Is H. influenzae's DNA uptake like species A or species B?  We have suspected it's more like species B (i.e. uptake machinery isn't reusable), but the evidence for this is mainly just that the number of transformants doesn't keep increasing with increasing time or increasing DNA concentration, as if the uptake machinery had been used up.  But the same effect may not be seen with DNA uptake experiments (I have one example where it isn't), which would mean that the bottleneck is at a later step (DNA translocation or recombination).  I think we need to carefully investigate this first, so we'll know what phenotype to expect of our postulated retraction mutants.  The post-doc has some newer uptake data that may address this.
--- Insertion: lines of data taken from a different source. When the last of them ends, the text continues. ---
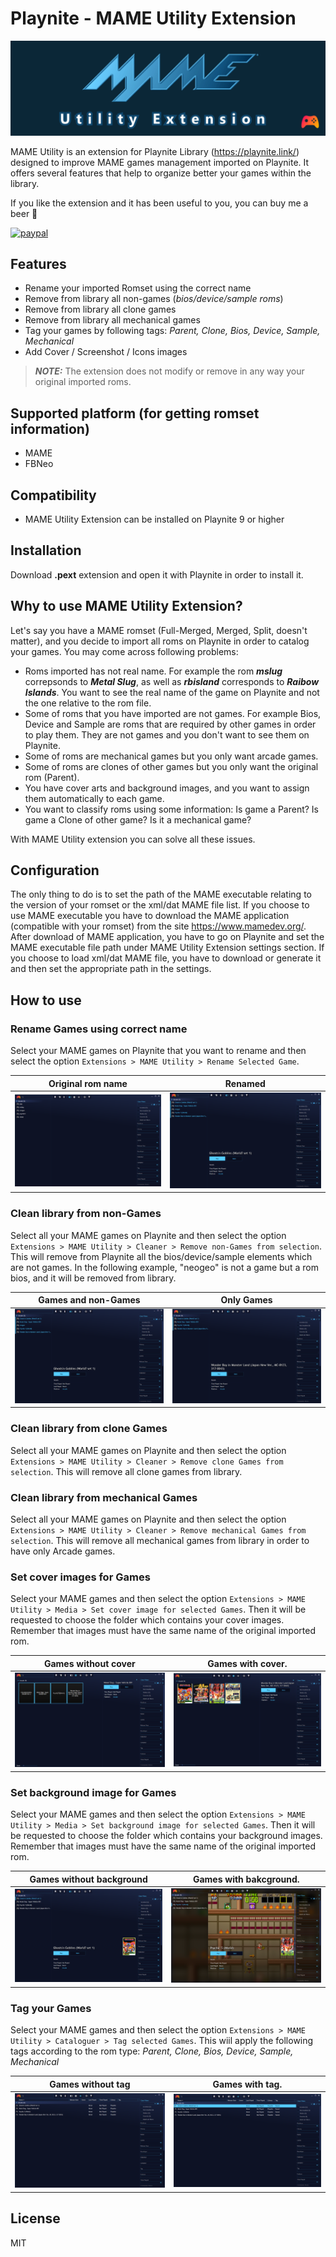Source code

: # Playnite - MAME Utility Extension

![Alt text](assets/logo/mame-utility-extension-banner.png?raw=true "Banner")

MAME Utility is an extension for Playnite Library (https://playnite.link/) designed to improve MAME games management imported on Playnite. 
It offers several features that help to organize better your games within the library.

If you like the extension and it has been useful to you, you can buy me a beer :beer:  

[![paypal](https://www.paypalobjects.com/en_US/i/btn/btn_donate_LG.gif)](https://www.paypal.com/donate?hosted_button_id=5ATXBE94C6VCQ)

## Features

- Rename your imported Romset using the correct name 
- Remove from library all non-games (*bios/device/sample roms*)
- Remove from library all clone games
- Remove from library all mechanical games
- Tag your games by following tags: *Parent, Clone, Bios, Device, Sample, Mechanical*
- Add Cover / Screenshot / Icons images

> **_NOTE:_**  The extension does not modify or remove in any way your original imported roms. 

## Supported platform (for getting romset information)
- MAME
- FBNeo

## Compatibility
- MAME Utility Extension can be installed on Playnite 9 or higher

## Installation
Download **.pext** extension and open it with Playnite in order to install it.

## Why to use MAME Utility Extension?
Let's say you have a MAME romset (Full-Merged, Merged, Split, doesn't matter), and you
decide to import all roms on Playnite in order to catalog your games.
You may come across following problems:

- Roms imported has not real name. For example the rom ***mslug*** correpsonds to ***Metal Slug***, as well as ***rbisland*** corresponds to ***Raibow Islands***. You want to see the real name of the game on Playnite and not the one relative to the rom file.
- Some of roms that you have imported are not games. For example Bios, Device and Sample are roms that are required by other games in order to play them. They are not games and you don't want to see them on Playnite.
- Some of roms are mechanical games but you only want arcade games.
- Some of roms are clones of other games but you only want the original rom (Parent).
- You have cover arts and background images, and you want to assign them automatically to each game.
- You want to classify roms using some information: Is game a Parent? Is game a Clone of other game? Is it a mechanical game?

With MAME Utility extension you can solve all these issues.

## Configuration
The only thing to do is to set the path of the MAME executable relating to the version of your romset or the xml/dat MAME file list.
If you choose to use MAME executable you have to download the MAME application (compatible with your romset) from the site https://www.mamedev.org/. After download of MAME application, you have to go on Playnite and set the MAME executable file path under MAME Utility Extension settings section.
If you choose to load xml/dat MAME file, you have to download or generate it and then set the appropriate path in the settings.

## How to use
### Rename Games using correct name
Select your MAME games on Playnite that you want to rename and then select the option `Extensions > MAME Utility > Rename Selected Game`.

Original rom name                                                  |  Renamed
:-----------------------------------------------------------------:|:-------------------------:
![Alt text](assets/screenshots/imported-raw.png?raw=true "Imported Raw")  |  ![Alt text](assets/screenshots/renamed.png?raw=true "Renamed")

### Clean library from non-Games
Select all your MAME games on Playnite and then select the option `Extensions > MAME Utility > Cleaner > Remove non-Games from selection`.
This will remove from Playnite all the bios/device/sample elements which are not games.
In the following example, "neogeo" is not a game but a rom bios, and it will be removed from library.

Games and non-Games                                                |  Only Games
:-----------------------------------------------------------------:|:-------------------------:
![Alt text](assets/screenshots/renamed.png?raw=true "Non Games")          |![Alt text](assets/screenshots/cleaned-nongames.png?raw=true "Only Games")

### Clean library from clone Games
Select all your MAME games on Playnite and then select the option `Extensions > MAME Utility > Cleaner > Remove clone Games from selection`.
This will remove all clone games from library.

### Clean library from mechanical Games
Select all your MAME games on Playnite and then select the option `Extensions > MAME Utility > Cleaner > Remove mechanical Games from selection`.
This will remove all mechanical games from library in order to have only Arcade games.

### Set cover images for Games
Select your MAME games and then select the option `Extensions > MAME Utility > Media > Set cover image for selected Games`.
Then it will be requested to choose the folder which contains your cover images.
Remember that images must have the same name of the original imported rom.

Games without cover                                                 | Games with cover.
:------------------------------------------------------------------:|:-------------------------:
![Alt text](assets/screenshots/without-cover.png?raw=true "Without Cover") |![Alt text](assets/screenshots/with-cover.png?raw=true "With Cover")

### Set background image for Games
Select your MAME games and then select the option `Extensions > MAME Utility > Media > Set background image for selected Games`.
Then it will be requested to choose the folder which contains your background images.
Remember that images must have the same name of the original imported rom.

Games without background                                            | Games with bakcground.
:------------------------------------------------------------------:|:-------------------------:
![Alt text](assets/screenshots/without-snap.png?raw=true "Without Snap")   |![Alt text](assets/screenshots/with-snap.png?raw=true "With Snap")

### Tag your Games
Select your MAME games and then select the option `Extensions > MAME Utility > Cataloguer > Tag selected Games`.
This wiil apply the following tags according to the rom type: *Parent, Clone, Bios, Device, Sample, Mechanical*


Games without tag                                                   | Games with tag.
:------------------------------------------------------------------:|:-------------------------:
![Alt text](assets/screenshots/without-tag.png?raw=true "With Tag")        |![Alt text](assets/screenshots/with-tag.png?raw=true "Without Tag")

## License

MIT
The other issue is how we measure cell-associated DNA.  The standard procedure is to incubate competent cells with a 'saturating' amount of DNA labeled with 32P (or 33P) and wash the cells by centrifuging them, resuspending them in fresh medium (with vigorous vortexing), centrifuging them again, resuspending them again, and probably centrifuging and resuspending them one more time.  The goal is to remove all the DNA that's in the medium but leave all the DNA that's stuck to or inside the cells.  This procedure should be fine for DNA that's inside the cells, but we don't really know how well this works for DNA that's just bound to the outside of the cells.  Does the vigorous vortexing pull loosely bound DNA off the cells?  The answer probably has something to do with Reynolds numbers, but that's beyond my expertise.  In Neisseria, does it break off the pili that the DNA may be bound to?  The RA probably can answer this, not because she knows about Reynolds numbers but because she's worked with Neisseria.

So I'm considering a different way of washing the cells.  We routinely use filtration to collect and wash cells when we're transferring them to competence medium, so why not also use it to collect and wash cells in DNA-binding assays?  We could first dilute the cells+DNA into a large volume of medium (100-1000-fold dilution, and then collect the cells by filtration (perhaps using only gentle suction to minimize shearing forces at the filter).  We can then easily wash the filter with lots more medium to make sure all the unbound DNA is removed.  Then we can just pop the filter into a scintillation vial for counting.  To detect only DNA that has been taken up, we can add DNase I to the cells, dilution mix or wash.   The dilution and washing medium should be cold or at room temperature to stop uptake of DNA that's already bound.  Clogging of the filter isn't a problem because we'd be using only ~1 ml of cells, and the medium is cheap so the dilution and washing volumes are limited only by the capacity of the collection flask under the filter.  The filters cost a couple of dollars each, but I think this would be well worth the cost.

We also can't be sure that the mutant's defect will be due to defective retraction of the postulated pseudopilus, but that should be a separate post.